### MATERIAL FOR THIS TASK:
BEGIN
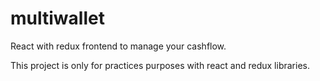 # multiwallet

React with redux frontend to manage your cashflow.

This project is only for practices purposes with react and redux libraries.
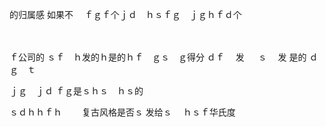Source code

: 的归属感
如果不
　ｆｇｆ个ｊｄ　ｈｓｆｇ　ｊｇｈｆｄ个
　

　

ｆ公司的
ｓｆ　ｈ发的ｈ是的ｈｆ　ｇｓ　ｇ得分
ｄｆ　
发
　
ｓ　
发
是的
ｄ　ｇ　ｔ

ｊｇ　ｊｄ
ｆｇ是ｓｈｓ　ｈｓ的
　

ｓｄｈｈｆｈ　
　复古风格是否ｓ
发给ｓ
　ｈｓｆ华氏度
END
BEGIN
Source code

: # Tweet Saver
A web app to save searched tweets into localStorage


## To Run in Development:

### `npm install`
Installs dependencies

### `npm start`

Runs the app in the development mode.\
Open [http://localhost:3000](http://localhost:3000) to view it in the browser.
END
BEGIN
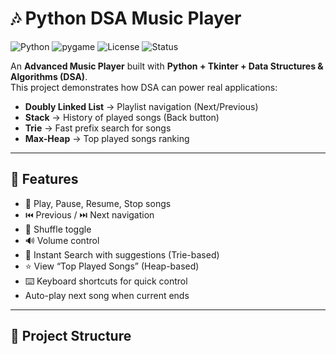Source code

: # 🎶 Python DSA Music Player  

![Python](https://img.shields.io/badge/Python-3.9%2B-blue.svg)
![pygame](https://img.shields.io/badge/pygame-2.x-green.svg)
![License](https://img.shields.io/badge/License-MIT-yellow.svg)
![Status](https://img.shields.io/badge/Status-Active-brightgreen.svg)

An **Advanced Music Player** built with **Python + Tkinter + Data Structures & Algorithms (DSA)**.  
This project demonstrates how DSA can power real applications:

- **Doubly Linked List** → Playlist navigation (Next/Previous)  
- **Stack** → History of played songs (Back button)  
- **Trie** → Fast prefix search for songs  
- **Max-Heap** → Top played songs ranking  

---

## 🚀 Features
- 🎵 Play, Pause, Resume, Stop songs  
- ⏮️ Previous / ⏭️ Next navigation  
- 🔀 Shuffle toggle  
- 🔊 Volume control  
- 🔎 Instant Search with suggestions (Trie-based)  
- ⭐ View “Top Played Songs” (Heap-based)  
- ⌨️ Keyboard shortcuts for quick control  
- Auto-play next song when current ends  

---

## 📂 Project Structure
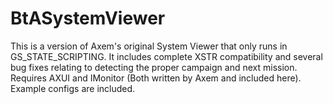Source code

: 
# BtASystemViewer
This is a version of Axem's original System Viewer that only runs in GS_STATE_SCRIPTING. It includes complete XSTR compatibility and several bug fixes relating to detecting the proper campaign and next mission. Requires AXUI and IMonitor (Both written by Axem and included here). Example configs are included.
END
### REQUIRED ACTION:
Return every line from the entries above that includes the word "Python".

### SOLUTION FOR THIS TASK:
: # 🎶 Python DSA Music Player  
![Python](https://img.shields.io/badge/Python-3.9%2B-blue.svg)
An **Advanced Music Player** built with **Python + Tkinter + Data Structures & Algorithms (DSA)**.  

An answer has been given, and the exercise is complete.